Excerpted records.
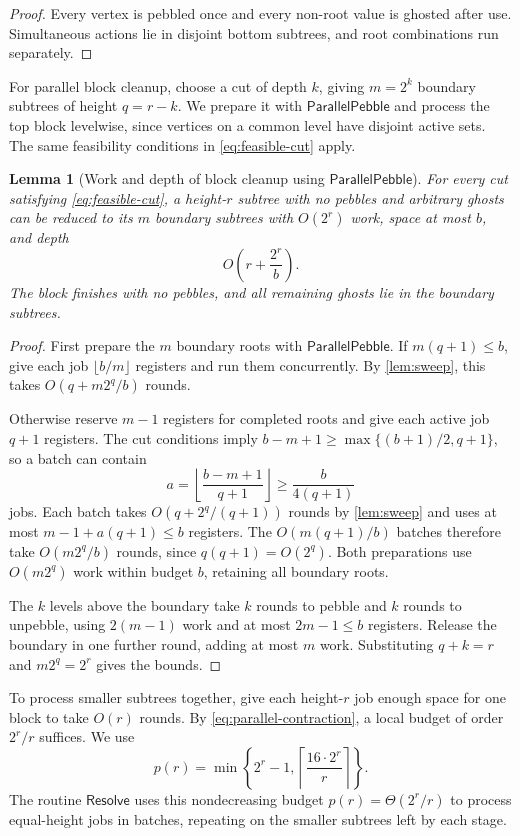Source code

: \documentclass[11pt]{article}
\newtheorem{lemma}[lemma]{Lemma}
\theoremstyle{definition}
\theoremstyle{remark}
\newcommand{\Sweep}{\mathsf{ParallelPebble}}
\newcommand{\Resolve}{\mathsf{Resolve}}
\begin{document}
\begin{proof}
Every vertex is pebbled once and every non-root value is ghosted
after use. Simultaneous actions lie in disjoint bottom subtrees,
and root combinations run separately.
\end{proof}

For parallel block cleanup, choose a cut of depth $k$, giving $m=2^k$ boundary subtrees of height $q=r-k$. We prepare it with $\Sweep$ and process the top block levelwise, since vertices on a common level have disjoint active sets. The same feasibility conditions in \cref{eq:feasible-cut} apply.

\begin{lemma}[Work and depth of block cleanup using $\Sweep$]
\label{cor:parallel-contraction}
For every cut satisfying \cref{eq:feasible-cut}, a height-$r$ subtree with no pebbles and arbitrary ghosts can be reduced to its $m$ boundary subtrees with $O(2^r)$ work, space at most $b$, and depth
\begin{equation}
O\!\left(r+\frac{2^r}{b}\right).
\label{eq:parallel-contraction}
\end{equation}
The block finishes with no pebbles, and all remaining ghosts lie in the boundary subtrees.
\end{lemma}
\begin{proof}
First prepare the $m$ boundary roots with $\Sweep$.
If $m(q+1)\le b$, give each job $\lfloor b/m\rfloor$ registers
and run them concurrently. By \cref{lem:sweep}, this takes
$O(q+m2^q/b)$ rounds.

Otherwise reserve $m-1$ registers for completed roots and give each
active job $q+1$ registers. The cut conditions imply
$b-m+1\ge\max\{(b+1)/2,q+1\}$, so a batch can contain
\[
a=\left\lfloor\frac{b-m+1}{q+1}\right\rfloor\ge\frac{b}{4(q+1)}
\]
jobs. Each batch takes $O(q+2^q/(q+1))$ rounds by \cref{lem:sweep}
and uses at most $m-1+a(q+1)\le b$ registers. The $O(m(q+1)/b)$
batches therefore take $O(m2^q/b)$ rounds, since $q(q+1)=O(2^q)$.
Both preparations use $O(m2^q)$ work within budget $b$, retaining all
boundary roots.

The $k$ levels above the boundary take $k$ rounds to pebble and
$k$ rounds to unpebble, using $2(m-1)$ work and at most $2m-1\le b$
registers. Release the boundary in one further round, adding at most
$m$ work. Substituting $q+k=r$ and $m2^q=2^r$ gives the bounds.
\end{proof}

To process smaller subtrees together, give each height-$r$ job enough space for one block to take $O(r)$ rounds. By \cref{eq:parallel-contraction}, a local budget of order $2^r/r$ suffices. We use
\begin{equation}
p(r)=\min\left\{2^r-1,\left\lceil\frac{16\cdot2^r}{r}\right\rceil\right\}.
\label{eq:resolver-space}
\end{equation}
The routine $\Resolve$ uses this nondecreasing budget $p(r)=\Theta(2^r/r)$ to process equal-height jobs in batches, repeating on the smaller subtrees left by each stage.
\end{document}
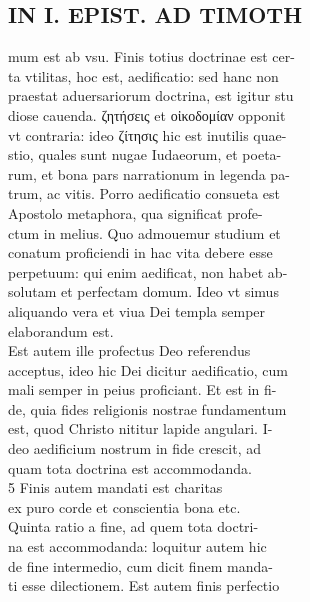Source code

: \documentclass{article}
\begin{document}
\begin{pages}
\section*{IN I. EPIST. AD TIMOTH \\
                }
mum est ab vsu. Finis totius doctrinae est cer- \\
                ta vtilitas, hoc est, aedificatio: sed hanc non \\
                praestat aduersariorum doctrina, est igitur stu \\
                diose cauenda. ζητήσεις et οἰκοδομίαν opponit \\
                vt contraria: ideo ζίτησις hic est inutilis quae- \\
                stio, quales sunt nugae Iudaeorum, et poeta- \\
                rum, et bona pars narrationum in legenda pa- \\
                trum, ac vitis. Porro aedificatio consueta est \\
                Apostolo metaphora, qua significat profe- \\
                ctum in melius. Quo admouemur studium et \\
                conatum proficiendi in hac vita debere esse \\
                perpetuum: qui enim aedificat, non habet ab- \\
                solutam et perfectam domum. Ideo vt simus \\
                aliquando vera et viua Dei templa semper \\
                elaborandum est. \\
                Est autem ille profectus Deo referendus \\
                acceptus, ideo hic Dei dicitur aedificatio, cum \\
                mali semper in peius proficiant. Et est in fi- \\
                de, quia fides religionis nostrae fundamentum \\
                est, quod Christo nititur lapide angulari. I- \\
                deo aedificium nostrum in fide crescit, ad \\
                quam tota doctrina est accommodanda. \\
                5 Finis autem mandati est charitas \\
                ex puro corde et conscientia bona etc. \\
                Quinta ratio a fine, ad quem tota doctri- \\
                na est accommodanda: loquitur autem hic \\
                de fine intermedio, cum dicit finem manda- \\
                ti esse dilectionem. Est autem finis perfectio \\
                

\end{pages}
\end{document}
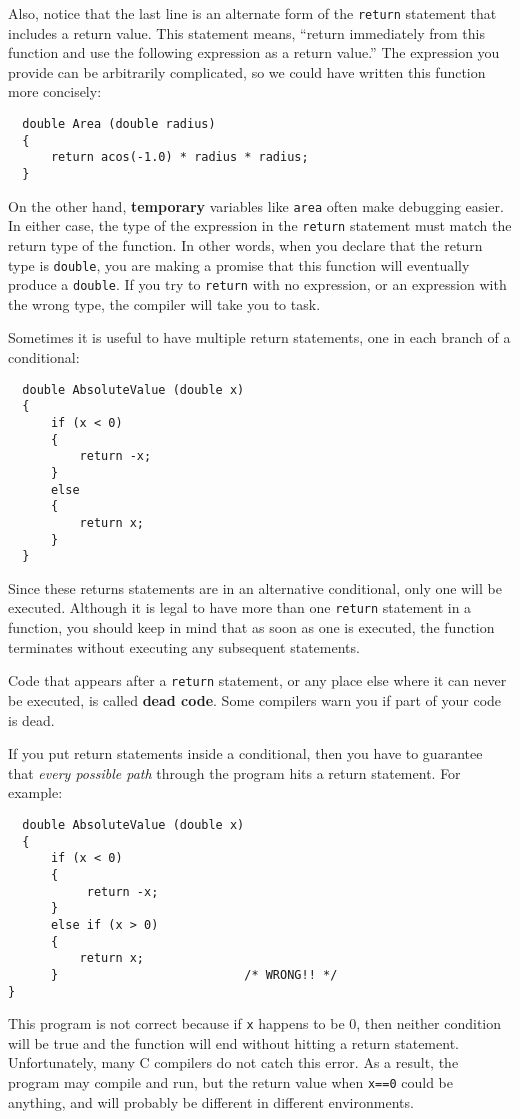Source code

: Also, notice that the last line is an alternate form of the
{\tt return} statement that includes a return value.  This
statement means, ``return immediately from this function and
use the following expression as a return value.''  The
expression you provide can be arbitrarily complicated,
so we could have written this function more concisely:

\begin{verbatim}
  double Area (double radius) 
  {
      return acos(-1.0) * radius * radius;
  }
\end{verbatim}
%
On the other hand, {\bf temporary} variables like {\tt area} often
make debugging easier.  In either case, the type of the expression in
the {\tt return} statement must match the return type of the function.
In other words, when you declare that the return type is {\tt double},
you are making a promise that this function will eventually
produce a {\tt double}.  If you try to {\tt return} with no
expression, or an expression with the wrong type, the compiler will
take you to task.


Sometimes it is useful to have multiple return
statements, one in each branch of a conditional:

\begin{verbatim}
  double AbsoluteValue (double x) 
  {
      if (x < 0) 
      {
          return -x;
      } 
      else 
      {
          return x;
      }
  }
\end{verbatim}
%
Since these returns statements are in an alternative conditional, only
one will be executed.  Although it is legal to have more than one
{\tt return} statement in a function, you should keep in mind that as soon
as one is executed, the function terminates without executing any
subsequent statements.

Code that appears after a {\tt return} statement, or any place else
where it can never be executed, is called {\bf dead code}.  Some
compilers warn you if part of your code is dead.


If you put return statements inside a conditional, then
you have to guarantee that {\em every possible path} through
the program hits a return statement.  For example:

\begin{verbatim}
  double AbsoluteValue (double x) 
  {
      if (x < 0) 
      {
           return -x;
      } 
      else if (x > 0) 
      {
          return x;
      }                          /* WRONG!! */
}
\end{verbatim}
%
This program is not correct because if {\tt x} happens to be 0, then
neither condition will be true and the function will end without hitting
a return statement.  Unfortunately, many C compilers do not catch
this error.  As a result, the program may compile and run, but the
return value when {\tt x==0} could be anything, and will probably
be different in different environments.

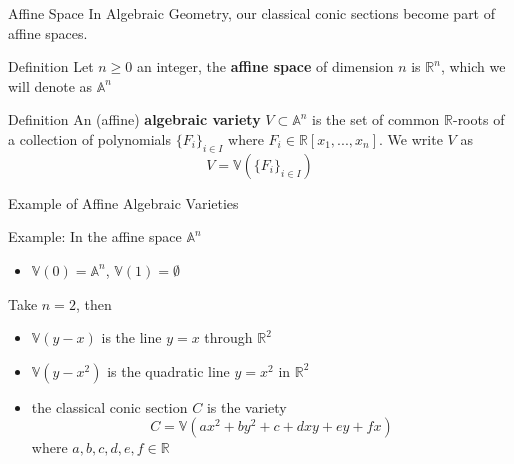 \documentclass[hyperref, notheorems]{beamer}
\newcommand{\Rbb}{\mathbb{R}}
\newcommand{\Abb}{\mathbb{A}}
\newcommand{\Vbb}{\mathbb{V}}
\theoremstyle{definition}
\begin{document}
\begin{frame}{Affine Space}
    In Algebraic Geometry, our classical conic sections become part of affine spaces.
    \begin{block}{Definition}
    Let $n \geq 0$ an integer, the \textbf{affine space} of dimension $n$ is $\Rbb^n$, which we will denote as $\Abb^{n}$
    \end{block}
    
    \begin{block}{Definition}
    An (affine) \textbf{algebraic variety} $V \subset \Abb^{n}$ is the set of common $\Rbb$-roots of a collection of polynomials $\{F_i\}_{i \in I}$ where $F_i \in \Rbb[x_1, ..., x_n]$. We write $V$ as
    \[V = \Vbb(\{F_i\}_{i \in I})\]
    \end{block}
\end{frame}

\begin{frame}{Example of Affine Algebraic Varieties}
    
    \begin{block}{Example:}
        In the affine space $\Abb^{n}$
    \begin{itemize}
        \item $\Vbb(0) = \Abb^{n}$, $\Vbb(1) = \emptyset$
    \end{itemize}
    Take $n = 2$, then
    \begin{itemize}
        \item $\Vbb(y - x)$ is the line $y = x$ through $\Rbb^2$
        \item $\Vbb(y - x^2)$ is the quadratic line $y = x^2$ in $\Rbb^2$
        \item the classical conic section $C$ is the variety
        \[C = \Vbb(ax^2 + by^2 + c + dxy + ey + fx)\]
        where $a, b, c, d, e, f \in \Rbb$
    \end{itemize}
    \end{block}
    
\end{frame}
\end{document}
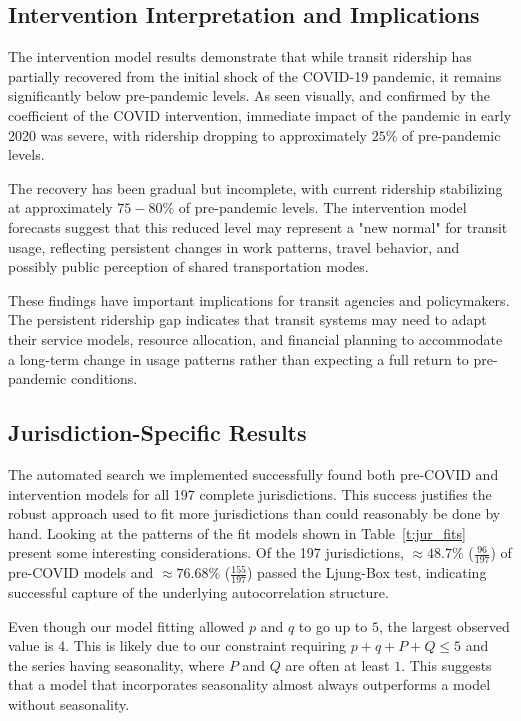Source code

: \documentclass[11pt]{article}
\begin{document}
\subsection{Intervention Interpretation and Implications}

The intervention model results demonstrate that while transit ridership has partially recovered from the initial shock of the COVID-19 pandemic, it remains significantly below pre-pandemic levels. As seen visually, and confirmed by the coefficient of the COVID intervention, immediate impact of the pandemic in early 2020 was severe, with ridership dropping to approximately $25\%$ of pre-pandemic levels.


The recovery has been gradual but incomplete, with current ridership stabilizing at approximately $75-80\%$ of pre-pandemic levels. The intervention model forecasts suggest that this reduced level may represent a "new normal" for transit usage, reflecting persistent changes in work patterns, travel behavior, and possibly public perception of shared transportation modes.

These findings have important implications for transit agencies and policymakers. The persistent ridership gap indicates that transit systems may need to adapt their service models, resource allocation, and financial planning to accommodate a long-term change in usage patterns rather than expecting a full return to pre-pandemic conditions.

\subsection{Jurisdiction-Specific Results}

The automated search we implemented successfully found both pre-COVID and intervention models for all 197 complete jurisdictions. This success justifies the robust approach used to fit more jurisdictions than could reasonably be done by hand. Looking at the patterns of the fit models shown in Table~\ref{t:jur_fits} present some interesting considerations. Of the 197 jurisdictions, $\approx48.7\%$ ($\frac{96}{197}$) of pre-COVID models and $\approx76.68\%$ ($\frac{155}{197}$) passed the Ljung-Box test, indicating successful capture of the underlying autocorrelation structure. 

Even though our model fitting allowed $p$ and $q$ to go up to $5$, the largest observed value is $4$. This is likely due to our constraint requiring $p + q + P + Q \leq 5$ and the series having seasonality, where $P$ and $Q$ are often at least $1$. This suggests that a model that incorporates seasonality almost always outperforms a model without seasonality.
\end{document}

Exercise.
Look above for the line with "On the other" and the line with "as one is executed, the". Write out those two lines and all the lines between them, exactly, and no others.

Result for this exercise.
On the other hand, {\bf temporary} variables like {\tt area} often
make debugging easier.  In either case, the type of the expression in
the {\tt return} statement must match the return type of the function.
In other words, when you declare that the return type is {\tt double},
you are making a promise that this function will eventually
produce a {\tt double}.  If you try to {\tt return} with no
expression, or an expression with the wrong type, the compiler will
take you to task.


Sometimes it is useful to have multiple return
statements, one in each branch of a conditional:

\begin{verbatim}
  double AbsoluteValue (double x) 
  {
      if (x < 0) 
      {
          return -x;
      } 
      else 
      {
          return x;
      }
  }
\end{verbatim}
%
Since these returns statements are in an alternative conditional, only
one will be executed.  Although it is legal to have more than one
{\tt return} statement in a function, you should keep in mind that as soon
as one is executed, the function terminates without executing any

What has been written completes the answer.